D'altra parte, conclude, queste sono decisioni che spettano alla Giunta, e sono decisioni urgenti, perché la situazione della citata Società non consente lunghi rinvii.
Il Consigliere DOLCHI, a nome dei colleghi del gruppo del P.C.I., si dichiara, a sua volta, contrario, in linea di principio, a che gli enti pubblici alienino dei loro beni patrimoniali. Nel caso specifico, lamenta poi che la questione sia stata portata all'esame del Consiglio senza nessuna documentazione. Nel chiedere di avere copia della deliberazione in esame, dichiara, pertanto, di ritenere utile una successiva riunione dei Capi Gruppo, nel corso della quale, sulla scorta di una adeguata documentazione, potranno essere assunte decisioni più ponderate in merito.
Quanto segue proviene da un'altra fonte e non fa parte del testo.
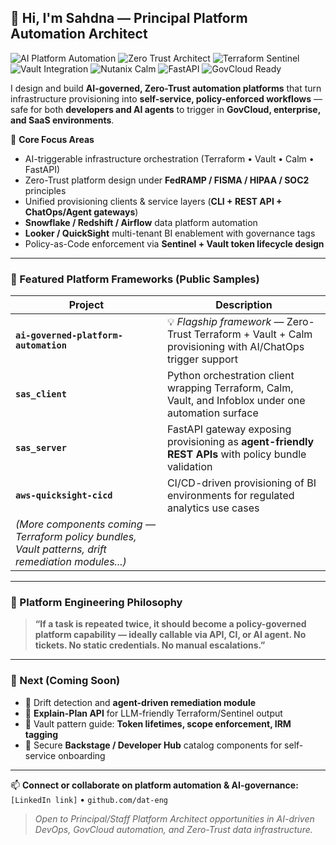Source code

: ## 👋 Hi, I'm Sahdna — Principal Platform Automation Architect

![AI Platform Automation](https://img.shields.io/badge/Platform-AI%20Governed%20Automation-blue?style=for-the-badge)
![Zero Trust Architect](https://img.shields.io/badge/Security-Zero%20Trust-green?style=for-the-badge)
![Terraform Sentinel](https://img.shields.io/badge/IaC-Terraform%20%2B%20Sentinel-purple?style=for-the-badge)
![Vault Integration](https://img.shields.io/badge/Auth-Vault%20Ephemeral%20Token-red?style=for-the-badge)
![Nutanix Calm](https://img.shields.io/badge/Orchestration-Nutanix%20Calm-orange?style=for-the-badge)
![FastAPI](https://img.shields.io/badge/API-FastAPI-teal?style=for-the-badge)
![GovCloud Ready](https://img.shields.io/badge/Compliance-FedRAMP%20%7C%20FISMA%20%7C%20HIPAA-8A2BE2?style=for-the-badge)


I design and build **AI-governed, Zero-Trust automation platforms** that turn infrastructure provisioning into **self-service, policy-enforced workflows** — safe for both **developers and AI agents** to trigger in **GovCloud, enterprise, and SaaS environments**.

🚀 **Core Focus Areas**
- AI-triggerable infrastructure orchestration (Terraform • Vault • Calm • FastAPI)
- Zero-Trust platform design under **FedRAMP / FISMA / HIPAA / SOC2** principles
- Unified provisioning clients & service layers (**CLI + REST API + ChatOps/Agent gateways**)
- **Snowflake / Redshift / Airflow** data platform automation
- **Looker / QuickSight** multi-tenant BI enablement with governance tags
- Policy-as-Code enforcement via **Sentinel + Vault token lifecycle design**

---

### 🔧 Featured Platform Frameworks (Public Samples)

| Project | Description |
|--------|-------------|
| **`ai-governed-platform-automation`** | 💡 *Flagship framework* — Zero-Trust Terraform + Vault + Calm provisioning with AI/ChatOps trigger support |
| **`sas_client`** | Python orchestration client wrapping Terraform, Calm, Vault, and Infoblox under one automation surface |
| **`sas_server`** | FastAPI gateway exposing provisioning as **agent-friendly REST APIs** with policy bundle validation |
| **`aws-quicksight-cicd`** | CI/CD-driven provisioning of BI environments for regulated analytics use cases |
| *(More components coming — Terraform policy bundles, Vault patterns, drift remediation modules...)* |

---

### 🎯 Platform Engineering Philosophy

> **“If a task is repeated twice, it should become a policy-governed platform capability — ideally callable via API, CI, or AI agent. No tickets. No static credentials. No manual escalations.”**

---

### 🧭 Next (Coming Soon)
- 📌 Drift detection and **agent-driven remediation module**
- 📌 **Explain-Plan API** for LLM-friendly Terraform/Sentinel output
- 📌 Vault pattern guide: **Token lifetimes, scope enforcement, IRM tagging**
- 📌 Secure **Backstage / Developer Hub** catalog components for self-service onboarding

---

📫 **Connect or collaborate on platform automation & AI-governance:**  
`[LinkedIn link]` • `github.com/dat-eng`

> _Open to Principal/Staff Platform Architect opportunities in AI-driven DevOps, GovCloud automation, and Zero-Trust data infrastructure._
Il Consigliere PARISI dichiara di essere favorevole alla soluzione del problema in esame. Dopo aver manifestato delle perplessità sulla opportunità della vendita di terreni di enti pubblici in un momento di svalutazione monetaria, ritiene che sarebbe un fatto positivo se potesse essere trovata una diversa soluzione.
Anche il Vice Presidente JORRIOZ si esprime in senso favorevole ad una rapida soluzione del problema in discussione e ad una sollecita riunione dei Capi Gruppo consiliari per approfondire la questione.
Il Presidente CAVERI, dopo aver constatato che nessun altro Consigliere intende prendere la parola sull'argomento, dichiara chiusa la discussione e precisa che i Capi Gruppo consiliari sono, quindi, convocati per domani mattina nell'ufficio del Presidente della Giunta per un ulteriore approfondimento del problema.